Eat local? How about farm local? This guy did it
Photo by Stefano Giovannini

Manny Howard has been raising chickens in his Ditmas Park backyard farm since 2007. But he’s not only doing it for the meat.

Inspired by the “locavore movement” that encourages eating locally grown food, Howard took it one step further: to live off only what he could grow in his backyard for an entire month.

He did it — and got a book out of it, too.

“My Empire of Dirt: How One Man Turned His Big-City Backyard into a Farm” chronicles how Howard converted his urban backyard into a vegetable garden, chicken coop, rabbit hutch and duck pond. His summer was filled with demanding physical labor, chasing rabbits and, of course, castrating chickens.

The idea — at least originally — was to go beyond the trendiness of being a locavore and actually learn what it means to grow food and raise livestock in an urban setting.

But animal deaths, a near breakdown of his marriage, a tornado — the first to hit Brooklyn in over a hundred years — and a severed finger tested his physical, mental and emotional strengths.

“I didn’t have any idea that this thing would grab me by the ears and pull me into the ground with it,” said Howard. “It was certainly all-consuming, but it was never a question that I would finish.”

Nearly three years later, “the farm” is still functioning, albeit on a smaller scale — more low-maintenance chickens have replaced the now-deceased rabbits, for example.

The experience made him realize that the locavore movement falls short.

“Knowing the farmer and being the farmer are two totally different things,” he said.

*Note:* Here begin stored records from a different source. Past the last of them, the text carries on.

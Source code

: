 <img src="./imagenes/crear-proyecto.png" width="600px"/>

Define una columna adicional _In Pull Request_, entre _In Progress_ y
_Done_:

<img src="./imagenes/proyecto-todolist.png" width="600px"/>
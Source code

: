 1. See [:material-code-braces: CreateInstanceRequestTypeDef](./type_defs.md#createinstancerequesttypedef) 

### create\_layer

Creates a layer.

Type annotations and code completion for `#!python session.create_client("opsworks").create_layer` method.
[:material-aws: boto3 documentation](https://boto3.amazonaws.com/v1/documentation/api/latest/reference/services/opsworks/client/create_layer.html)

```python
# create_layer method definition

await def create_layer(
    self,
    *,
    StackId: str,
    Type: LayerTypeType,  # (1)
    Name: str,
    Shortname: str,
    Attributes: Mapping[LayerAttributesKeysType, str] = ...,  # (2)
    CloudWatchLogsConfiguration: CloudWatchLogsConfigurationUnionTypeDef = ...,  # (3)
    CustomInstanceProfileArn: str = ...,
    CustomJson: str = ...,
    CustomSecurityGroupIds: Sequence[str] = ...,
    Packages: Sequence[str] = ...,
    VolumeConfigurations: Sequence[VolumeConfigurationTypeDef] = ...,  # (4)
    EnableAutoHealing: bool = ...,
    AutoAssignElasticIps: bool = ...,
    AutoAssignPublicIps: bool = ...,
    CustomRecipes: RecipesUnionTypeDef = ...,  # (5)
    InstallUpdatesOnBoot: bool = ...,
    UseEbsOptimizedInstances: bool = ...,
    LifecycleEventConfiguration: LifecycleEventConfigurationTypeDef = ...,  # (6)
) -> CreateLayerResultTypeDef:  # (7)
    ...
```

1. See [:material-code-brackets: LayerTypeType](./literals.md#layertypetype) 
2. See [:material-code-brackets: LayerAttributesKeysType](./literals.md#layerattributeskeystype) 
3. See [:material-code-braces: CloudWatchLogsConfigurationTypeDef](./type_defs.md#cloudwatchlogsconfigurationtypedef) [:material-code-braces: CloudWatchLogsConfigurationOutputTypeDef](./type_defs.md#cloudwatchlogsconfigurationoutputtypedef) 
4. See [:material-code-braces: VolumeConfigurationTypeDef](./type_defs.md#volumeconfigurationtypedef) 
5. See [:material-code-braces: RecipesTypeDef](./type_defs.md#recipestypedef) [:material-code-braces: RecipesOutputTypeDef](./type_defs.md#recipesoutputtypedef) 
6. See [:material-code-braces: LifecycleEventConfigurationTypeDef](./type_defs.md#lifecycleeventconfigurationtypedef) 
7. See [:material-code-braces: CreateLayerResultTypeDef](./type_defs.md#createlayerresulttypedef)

Manny Howard will read from “My Empire of Dirt: How One Man Turned His Big-City Backyard into a Farm” at BookCourt [163 Court St. between Pacific and Dean streets in Cobble Hill, (718) 875-3677] on April 27 at 7 pm; Sunny’s Bar [253 Conover St. between Beard and Reed streets in Red Hook, (718) 625-8211] on May 2 at 3 pm; and Greenlight Book Store [686 Fulton St. at Portland Ave. in Fort Greene, (718) 246-0200] on May 13 at 7:30 pm.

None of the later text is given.